What this task involves
An unaltered copy of the listing below is required.
Information given Block Start
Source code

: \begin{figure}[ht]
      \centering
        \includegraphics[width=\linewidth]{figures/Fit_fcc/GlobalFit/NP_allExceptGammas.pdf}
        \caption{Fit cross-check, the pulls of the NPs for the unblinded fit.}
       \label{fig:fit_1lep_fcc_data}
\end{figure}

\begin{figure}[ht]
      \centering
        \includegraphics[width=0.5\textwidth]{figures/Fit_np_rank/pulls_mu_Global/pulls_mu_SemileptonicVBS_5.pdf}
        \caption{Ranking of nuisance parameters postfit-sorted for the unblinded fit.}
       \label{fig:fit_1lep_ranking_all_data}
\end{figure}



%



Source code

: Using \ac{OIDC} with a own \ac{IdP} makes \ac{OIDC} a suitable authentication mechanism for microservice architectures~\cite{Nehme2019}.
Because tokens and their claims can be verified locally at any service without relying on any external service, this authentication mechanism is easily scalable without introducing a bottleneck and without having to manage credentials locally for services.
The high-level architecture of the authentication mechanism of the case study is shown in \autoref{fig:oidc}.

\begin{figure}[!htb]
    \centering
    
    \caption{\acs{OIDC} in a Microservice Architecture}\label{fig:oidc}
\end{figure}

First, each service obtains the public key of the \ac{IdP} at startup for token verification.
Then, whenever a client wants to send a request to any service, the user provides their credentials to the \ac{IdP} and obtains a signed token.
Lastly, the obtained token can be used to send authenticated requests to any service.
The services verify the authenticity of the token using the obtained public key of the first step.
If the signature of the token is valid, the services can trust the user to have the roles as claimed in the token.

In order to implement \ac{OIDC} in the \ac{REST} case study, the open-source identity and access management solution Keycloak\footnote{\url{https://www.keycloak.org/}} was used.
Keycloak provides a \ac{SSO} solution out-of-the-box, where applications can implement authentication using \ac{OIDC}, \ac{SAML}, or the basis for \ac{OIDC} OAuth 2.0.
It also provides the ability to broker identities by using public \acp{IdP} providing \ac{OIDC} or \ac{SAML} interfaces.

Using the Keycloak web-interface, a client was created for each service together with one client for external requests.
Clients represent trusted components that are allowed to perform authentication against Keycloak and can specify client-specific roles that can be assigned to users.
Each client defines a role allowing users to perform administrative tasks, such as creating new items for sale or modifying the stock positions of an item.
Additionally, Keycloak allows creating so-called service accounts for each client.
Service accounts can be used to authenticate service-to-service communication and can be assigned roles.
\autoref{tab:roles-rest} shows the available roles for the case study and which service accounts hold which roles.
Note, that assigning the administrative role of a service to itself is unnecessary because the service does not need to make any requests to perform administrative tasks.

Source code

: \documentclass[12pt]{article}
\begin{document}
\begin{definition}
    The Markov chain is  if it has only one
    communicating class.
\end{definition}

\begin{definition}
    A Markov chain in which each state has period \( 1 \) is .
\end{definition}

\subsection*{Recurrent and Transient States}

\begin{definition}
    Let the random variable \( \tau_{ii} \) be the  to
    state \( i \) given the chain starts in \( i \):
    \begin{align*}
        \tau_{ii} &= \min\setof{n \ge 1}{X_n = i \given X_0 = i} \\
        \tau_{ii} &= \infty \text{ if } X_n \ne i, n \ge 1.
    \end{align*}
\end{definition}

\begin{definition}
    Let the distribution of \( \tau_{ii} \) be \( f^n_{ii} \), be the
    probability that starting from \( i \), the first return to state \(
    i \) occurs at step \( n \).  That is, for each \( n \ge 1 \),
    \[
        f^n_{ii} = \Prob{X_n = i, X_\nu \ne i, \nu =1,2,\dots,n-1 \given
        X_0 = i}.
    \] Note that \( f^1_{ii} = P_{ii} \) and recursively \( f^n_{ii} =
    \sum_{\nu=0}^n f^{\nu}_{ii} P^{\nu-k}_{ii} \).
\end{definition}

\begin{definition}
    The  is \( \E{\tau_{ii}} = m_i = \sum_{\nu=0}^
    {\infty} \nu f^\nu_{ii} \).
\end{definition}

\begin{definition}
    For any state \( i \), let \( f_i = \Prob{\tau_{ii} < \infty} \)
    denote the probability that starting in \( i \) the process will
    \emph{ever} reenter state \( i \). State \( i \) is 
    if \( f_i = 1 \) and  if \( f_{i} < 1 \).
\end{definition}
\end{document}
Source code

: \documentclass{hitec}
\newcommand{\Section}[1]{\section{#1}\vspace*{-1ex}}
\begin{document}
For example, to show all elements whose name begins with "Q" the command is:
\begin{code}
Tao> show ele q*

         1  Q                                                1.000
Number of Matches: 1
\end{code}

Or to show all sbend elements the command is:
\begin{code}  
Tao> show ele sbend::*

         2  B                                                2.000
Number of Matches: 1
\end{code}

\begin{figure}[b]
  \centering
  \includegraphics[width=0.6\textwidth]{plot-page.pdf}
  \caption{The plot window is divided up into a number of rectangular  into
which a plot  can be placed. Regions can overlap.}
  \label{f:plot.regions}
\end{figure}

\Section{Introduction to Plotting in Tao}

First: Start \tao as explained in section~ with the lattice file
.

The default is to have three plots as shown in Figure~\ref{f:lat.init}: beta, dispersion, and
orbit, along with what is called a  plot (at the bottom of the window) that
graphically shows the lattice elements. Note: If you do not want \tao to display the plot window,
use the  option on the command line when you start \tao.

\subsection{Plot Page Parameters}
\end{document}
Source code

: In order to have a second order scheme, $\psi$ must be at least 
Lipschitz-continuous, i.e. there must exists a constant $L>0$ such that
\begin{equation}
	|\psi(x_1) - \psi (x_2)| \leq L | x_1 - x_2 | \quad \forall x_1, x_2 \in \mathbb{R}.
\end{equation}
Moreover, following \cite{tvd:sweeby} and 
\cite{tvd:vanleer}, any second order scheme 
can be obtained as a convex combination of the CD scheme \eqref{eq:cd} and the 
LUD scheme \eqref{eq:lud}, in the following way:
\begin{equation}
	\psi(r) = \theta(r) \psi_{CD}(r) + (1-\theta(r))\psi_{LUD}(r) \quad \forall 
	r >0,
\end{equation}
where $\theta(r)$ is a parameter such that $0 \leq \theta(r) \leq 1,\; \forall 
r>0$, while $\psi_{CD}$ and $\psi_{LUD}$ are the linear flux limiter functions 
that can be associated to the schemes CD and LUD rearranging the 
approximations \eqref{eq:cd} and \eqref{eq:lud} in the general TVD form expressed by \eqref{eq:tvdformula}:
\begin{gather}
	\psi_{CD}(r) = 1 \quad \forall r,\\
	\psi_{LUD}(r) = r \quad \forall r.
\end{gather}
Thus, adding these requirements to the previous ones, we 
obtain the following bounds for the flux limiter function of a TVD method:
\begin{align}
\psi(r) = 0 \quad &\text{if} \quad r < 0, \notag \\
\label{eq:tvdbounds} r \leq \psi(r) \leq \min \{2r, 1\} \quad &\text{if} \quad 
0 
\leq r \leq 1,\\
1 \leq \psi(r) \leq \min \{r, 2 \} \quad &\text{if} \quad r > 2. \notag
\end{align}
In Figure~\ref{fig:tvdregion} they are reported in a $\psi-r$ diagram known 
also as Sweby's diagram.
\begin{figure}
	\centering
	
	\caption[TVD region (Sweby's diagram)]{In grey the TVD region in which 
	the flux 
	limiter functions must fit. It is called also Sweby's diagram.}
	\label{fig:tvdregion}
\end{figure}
Information given Block End
Task answer
Source code

: \begin{figure}[ht]
      \centering
        \includegraphics[width=\linewidth]{figures/Fit_fcc/GlobalFit/NP_allExceptGammas.pdf}
        \caption{Fit cross-check, the pulls of the NPs for the unblinded fit.}
       \label{fig:fit_1lep_fcc_data}
\end{figure}

\begin{figure}[ht]
      \centering
        \includegraphics[width=0.5\textwidth]{figures/Fit_np_rank/pulls_mu_Global/pulls_mu_SemileptonicVBS_5.pdf}
        \caption{Ranking of nuisance parameters postfit-sorted for the unblinded fit.}
       \label{fig:fit_1lep_ranking_all_data}
\end{figure}



%



Source code

: Using \ac{OIDC} with a own \ac{IdP} makes \ac{OIDC} a suitable authentication mechanism for microservice architectures~\cite{Nehme2019}.
Because tokens and their claims can be verified locally at any service without relying on any external service, this authentication mechanism is easily scalable without introducing a bottleneck and without having to manage credentials locally for services.
The high-level architecture of the authentication mechanism of the case study is shown in \autoref{fig:oidc}.

\begin{figure}[!htb]
    \centering
    
    \caption{\acs{OIDC} in a Microservice Architecture}\label{fig:oidc}
\end{figure}

First, each service obtains the public key of the \ac{IdP} at startup for token verification.
Then, whenever a client wants to send a request to any service, the user provides their credentials to the \ac{IdP} and obtains a signed token.
Lastly, the obtained token can be used to send authenticated requests to any service.
The services verify the authenticity of the token using the obtained public key of the first step.
If the signature of the token is valid, the services can trust the user to have the roles as claimed in the token.

In order to implement \ac{OIDC} in the \ac{REST} case study, the open-source identity and access management solution Keycloak\footnote{\url{https://www.keycloak.org/}} was used.
Keycloak provides a \ac{SSO} solution out-of-the-box, where applications can implement authentication using \ac{OIDC}, \ac{SAML}, or the basis for \ac{OIDC} OAuth 2.0.
It also provides the ability to broker identities by using public \acp{IdP} providing \ac{OIDC} or \ac{SAML} interfaces.

Using the Keycloak web-interface, a client was created for each service together with one client for external requests.
Clients represent trusted components that are allowed to perform authentication against Keycloak and can specify client-specific roles that can be assigned to users.
Each client defines a role allowing users to perform administrative tasks, such as creating new items for sale or modifying the stock positions of an item.
Additionally, Keycloak allows creating so-called service accounts for each client.
Service accounts can be used to authenticate service-to-service communication and can be assigned roles.
\autoref{tab:roles-rest} shows the available roles for the case study and which service accounts hold which roles.
Note, that assigning the administrative role of a service to itself is unnecessary because the service does not need to make any requests to perform administrative tasks.

Source code

: \documentclass[12pt]{article}
\begin{document}
\begin{definition}
    The Markov chain is  if it has only one
    communicating class.
\end{definition}

\begin{definition}
    A Markov chain in which each state has period \( 1 \) is .
\end{definition}

\subsection*{Recurrent and Transient States}

\begin{definition}
    Let the random variable \( \tau_{ii} \) be the  to
    state \( i \) given the chain starts in \( i \):
    \begin{align*}
        \tau_{ii} &= \min\setof{n \ge 1}{X_n = i \given X_0 = i} \\
        \tau_{ii} &= \infty \text{ if } X_n \ne i, n \ge 1.
    \end{align*}
\end{definition}

\begin{definition}
    Let the distribution of \( \tau_{ii} \) be \( f^n_{ii} \), be the
    probability that starting from \( i \), the first return to state \(
    i \) occurs at step \( n \).  That is, for each \( n \ge 1 \),
    \[
        f^n_{ii} = \Prob{X_n = i, X_\nu \ne i, \nu =1,2,\dots,n-1 \given
        X_0 = i}.
    \] Note that \( f^1_{ii} = P_{ii} \) and recursively \( f^n_{ii} =
    \sum_{\nu=0}^n f^{\nu}_{ii} P^{\nu-k}_{ii} \).
\end{definition}

\begin{definition}
    The  is \( \E{\tau_{ii}} = m_i = \sum_{\nu=0}^
    {\infty} \nu f^\nu_{ii} \).
\end{definition}

\begin{definition}
    For any state \( i \), let \( f_i = \Prob{\tau_{ii} < \infty} \)
    denote the probability that starting in \( i \) the process will
    \emph{ever} reenter state \( i \). State \( i \) is 
    if \( f_i = 1 \) and  if \( f_{i} < 1 \).
\end{definition}
\end{document}
Source code

: \documentclass{hitec}
\newcommand{\Section}[1]{\section{#1}\vspace*{-1ex}}
\begin{document}
For example, to show all elements whose name begins with "Q" the command is:
\begin{code}
Tao> show ele q*

         1  Q                                                1.000
Number of Matches: 1
\end{code}

Or to show all sbend elements the command is:
\begin{code}  
Tao> show ele sbend::*

         2  B                                                2.000
Number of Matches: 1
\end{code}

\begin{figure}[b]
  \centering
  \includegraphics[width=0.6\textwidth]{plot-page.pdf}
  \caption{The plot window is divided up into a number of rectangular  into
which a plot  can be placed. Regions can overlap.}
  \label{f:plot.regions}
\end{figure}

\Section{Introduction to Plotting in Tao}

First: Start \tao as explained in section~ with the lattice file
.

The default is to have three plots as shown in Figure~\ref{f:lat.init}: beta, dispersion, and
orbit, along with what is called a  plot (at the bottom of the window) that
graphically shows the lattice elements. Note: If you do not want \tao to display the plot window,
use the  option on the command line when you start \tao.

\subsection{Plot Page Parameters}
\end{document}
Source code

: In order to have a second order scheme, $\psi$ must be at least 
Lipschitz-continuous, i.e. there must exists a constant $L>0$ such that
\begin{equation}
	|\psi(x_1) - \psi (x_2)| \leq L | x_1 - x_2 | \quad \forall x_1, x_2 \in \mathbb{R}.
\end{equation}
Moreover, following \cite{tvd:sweeby} and 
\cite{tvd:vanleer}, any second order scheme 
can be obtained as a convex combination of the CD scheme \eqref{eq:cd} and the 
LUD scheme \eqref{eq:lud}, in the following way:
\begin{equation}
	\psi(r) = \theta(r) \psi_{CD}(r) + (1-\theta(r))\psi_{LUD}(r) \quad \forall 
	r >0,
\end{equation}
where $\theta(r)$ is a parameter such that $0 \leq \theta(r) \leq 1,\; \forall 
r>0$, while $\psi_{CD}$ and $\psi_{LUD}$ are the linear flux limiter functions 
that can be associated to the schemes CD and LUD rearranging the 
approximations \eqref{eq:cd} and \eqref{eq:lud} in the general TVD form expressed by \eqref{eq:tvdformula}:
\begin{gather}
	\psi_{CD}(r) = 1 \quad \forall r,\\
	\psi_{LUD}(r) = r \quad \forall r.
\end{gather}
Thus, adding these requirements to the previous ones, we 
obtain the following bounds for the flux limiter function of a TVD method:
\begin{align}
\psi(r) = 0 \quad &\text{if} \quad r < 0, \notag \\
\label{eq:tvdbounds} r \leq \psi(r) \leq \min \{2r, 1\} \quad &\text{if} \quad 
0 
\leq r \leq 1,\\
1 \leq \psi(r) \leq \min \{r, 2 \} \quad &\text{if} \quad r > 2. \notag
\end{align}
In Figure~\ref{fig:tvdregion} they are reported in a $\psi-r$ diagram known 
also as Sweby's diagram.
\begin{figure}
	\centering
	
	\caption[TVD region (Sweby's diagram)]{In grey the TVD region in which 
	the flux 
	limiter functions must fit. It is called also Sweby's diagram.}
	\label{fig:tvdregion}
\end{figure}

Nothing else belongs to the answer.